TASK DETAILS
All entries should be copied exactly, none left out.

DATASET

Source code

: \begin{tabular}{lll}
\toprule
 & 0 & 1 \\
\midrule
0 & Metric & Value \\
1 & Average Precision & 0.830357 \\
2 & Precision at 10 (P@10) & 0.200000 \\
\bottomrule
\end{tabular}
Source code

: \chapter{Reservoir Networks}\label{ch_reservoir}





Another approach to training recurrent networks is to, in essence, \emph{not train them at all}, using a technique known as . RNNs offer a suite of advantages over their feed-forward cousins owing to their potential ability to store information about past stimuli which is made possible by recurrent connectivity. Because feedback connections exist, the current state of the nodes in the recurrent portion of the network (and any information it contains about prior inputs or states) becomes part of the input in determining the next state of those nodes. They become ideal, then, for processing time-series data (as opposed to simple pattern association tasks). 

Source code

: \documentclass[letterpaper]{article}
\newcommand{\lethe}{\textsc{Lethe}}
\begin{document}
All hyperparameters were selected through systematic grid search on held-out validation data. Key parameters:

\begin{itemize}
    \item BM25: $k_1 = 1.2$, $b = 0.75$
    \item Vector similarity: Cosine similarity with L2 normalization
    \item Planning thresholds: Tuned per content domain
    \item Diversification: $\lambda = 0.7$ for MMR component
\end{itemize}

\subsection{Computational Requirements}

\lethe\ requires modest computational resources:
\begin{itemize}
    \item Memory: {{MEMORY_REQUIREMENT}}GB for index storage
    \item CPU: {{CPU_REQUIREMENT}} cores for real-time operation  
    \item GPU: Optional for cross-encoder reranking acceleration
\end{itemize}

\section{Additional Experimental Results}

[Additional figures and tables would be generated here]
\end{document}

EXERCISE RESPONSE
Source code

: \begin{tabular}{lll}
\toprule
 & 0 & 1 \\
\midrule
0 & Metric & Value \\
1 & Average Precision & 0.830357 \\
2 & Precision at 10 (P@10) & 0.200000 \\
\bottomrule
\end{tabular}
Source code

: \chapter{Reservoir Networks}\label{ch_reservoir}





Another approach to training recurrent networks is to, in essence, \emph{not train them at all}, using a technique known as . RNNs offer a suite of advantages over their feed-forward cousins owing to their potential ability to store information about past stimuli which is made possible by recurrent connectivity. Because feedback connections exist, the current state of the nodes in the recurrent portion of the network (and any information it contains about prior inputs or states) becomes part of the input in determining the next state of those nodes. They become ideal, then, for processing time-series data (as opposed to simple pattern association tasks). 

Source code

: \documentclass[letterpaper]{article}
\newcommand{\lethe}{\textsc{Lethe}}
\begin{document}
All hyperparameters were selected through systematic grid search on held-out validation data. Key parameters:

\begin{itemize}
    \item BM25: $k_1 = 1.2$, $b = 0.75$
    \item Vector similarity: Cosine similarity with L2 normalization
    \item Planning thresholds: Tuned per content domain
    \item Diversification: $\lambda = 0.7$ for MMR component
\end{itemize}

\subsection{Computational Requirements}

\lethe\ requires modest computational resources:
\begin{itemize}
    \item Memory: {{MEMORY_REQUIREMENT}}GB for index storage
    \item CPU: {{CPU_REQUIREMENT}} cores for real-time operation  
    \item GPU: Optional for cross-encoder reranking acceleration
\end{itemize}

\section{Additional Experimental Results}

[Additional figures and tables would be generated here]
\end{document}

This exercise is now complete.